Brian Digby

Sport
- Country: Australia
- Sport: Rowing
- Club: Barwon Rowing Club

Achievements and titles
- National finals: Penrith Cup 1983-1992

Medal record
Men's rowing
Representing Australia
World Rowing Championships
| Silver medal – second place | 1983 Duisburg | LM8+ |
Commonwealth Games
| Silver medal – second place | 1986 Edinburgh | LM4- |

= Brian Digby =

Australian former lightweight rower

Brian Digby is an Australian former lightweight rower. He was an eleven-time national champion, an Australian national representative at seven World Rowing Championships and a Commonwealth Games. He won silver medals at the 1986 Commonwealth Games and at the 1983 World Rowing Championships. For a five year period from 1984 to 1988 he was the consistent stroke of the Australian national champion lightweight coxless four.

==Club and state rowing==
Digby's senior rowing was from the Barwon Rowing Club in Geelong. He commenced as a coxswain and later moved into lightweight rowing. In 1974 he first made Victorian state selection as the cox of the 1974 Victorian youth eight contesting the Noel Wilkinson Trophy at the Interstate Regatta within the Australian Rowing Championships.

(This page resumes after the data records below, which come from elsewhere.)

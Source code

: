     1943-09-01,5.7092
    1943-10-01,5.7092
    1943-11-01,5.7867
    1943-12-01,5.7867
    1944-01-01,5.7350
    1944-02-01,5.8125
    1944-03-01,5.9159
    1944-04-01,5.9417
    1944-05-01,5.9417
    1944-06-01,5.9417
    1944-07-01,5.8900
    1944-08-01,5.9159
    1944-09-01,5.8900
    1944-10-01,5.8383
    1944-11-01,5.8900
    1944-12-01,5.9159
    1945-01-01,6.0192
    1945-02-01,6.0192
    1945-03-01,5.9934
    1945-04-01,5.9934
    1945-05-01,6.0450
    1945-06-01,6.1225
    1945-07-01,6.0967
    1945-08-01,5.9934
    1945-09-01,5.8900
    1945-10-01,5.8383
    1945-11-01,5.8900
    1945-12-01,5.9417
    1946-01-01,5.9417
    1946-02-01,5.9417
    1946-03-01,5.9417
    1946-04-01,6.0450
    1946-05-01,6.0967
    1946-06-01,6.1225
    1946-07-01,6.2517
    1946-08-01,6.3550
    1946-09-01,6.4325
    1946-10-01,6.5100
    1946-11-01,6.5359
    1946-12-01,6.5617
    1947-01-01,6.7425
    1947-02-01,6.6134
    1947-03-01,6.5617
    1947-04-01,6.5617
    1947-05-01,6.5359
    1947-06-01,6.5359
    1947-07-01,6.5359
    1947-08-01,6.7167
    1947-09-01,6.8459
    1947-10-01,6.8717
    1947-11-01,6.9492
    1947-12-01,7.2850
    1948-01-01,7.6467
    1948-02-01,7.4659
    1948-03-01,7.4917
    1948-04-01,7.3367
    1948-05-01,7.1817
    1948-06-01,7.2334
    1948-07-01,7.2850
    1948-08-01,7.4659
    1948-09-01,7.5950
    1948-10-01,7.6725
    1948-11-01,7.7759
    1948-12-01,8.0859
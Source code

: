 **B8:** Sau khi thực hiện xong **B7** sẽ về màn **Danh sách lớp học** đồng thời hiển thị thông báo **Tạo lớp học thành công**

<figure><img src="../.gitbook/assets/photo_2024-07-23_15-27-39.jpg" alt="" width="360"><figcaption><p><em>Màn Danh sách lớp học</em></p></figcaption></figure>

Between 1983 and 1992 he made seven state appearances, all at stroke of the Victorian lightweight coxless four contesting the Penrith Cup at the Interstate Regatta. He led those crews to four victories and three second placings.

In Barwon colours he contested various national championship events at the Australian Rowing Championships throughout the 1980s. He contested the lightweight coxless four in 1982, 1983 and won that event in 1984, 1985, 1986, 1987 and 1988. He won the national title in the lightweight eight in 1983 and 1984. His lightweight coxless four campaigns from 1983 to 1985 were rowed with his brother Bill.

==International representative rowing==
Digby made his Australian representative debut in the bow seat of the 1983 lightweight eight who contested and won the silver medal the 1983 World Rowing Championships in Duisburg. In 1984 he stroked the Australian lightweight coxless which placed sixth at the 1984 World Rowing Championships in Montreal. In 1985 he was back in the lightweight eight when they placed fifth at the World Championships in Hazewinkel.

In 1986 Digby was selected to stroke the Australian lightweight four for the 1986 Commonwealth Games. That crew won the silver medal and then went on to the 1986 World Rowing Championships where they placed fourth. In 1987 Digby stroked the Australian lightweight eight at the World Championships. They missed the A final and placed eighth overall.

After a two year absence Digby was back at the stern end of the Australian lightweight eight for the 1990 World Rowing Championships at home on Lake Barrington in Tasmania. That crew placed fifth. He made his final national representative appearance at the 1992 World Rowing Championships in Montreal in the coxless four which placed eighth.

All told Digby made seven World Championship appearances for Australia in lightweight crews - five times at stroke.

==Administrator==
Post-competitive rowing Digby remained involved with the Barwon Rowing Club and the Geelong Rowing Association. He spent 16 years as an administrator of the Geelong Rowing Association and was instrumental in driving improvements and enhancements of the Barwon River rowing course as a regatta venue.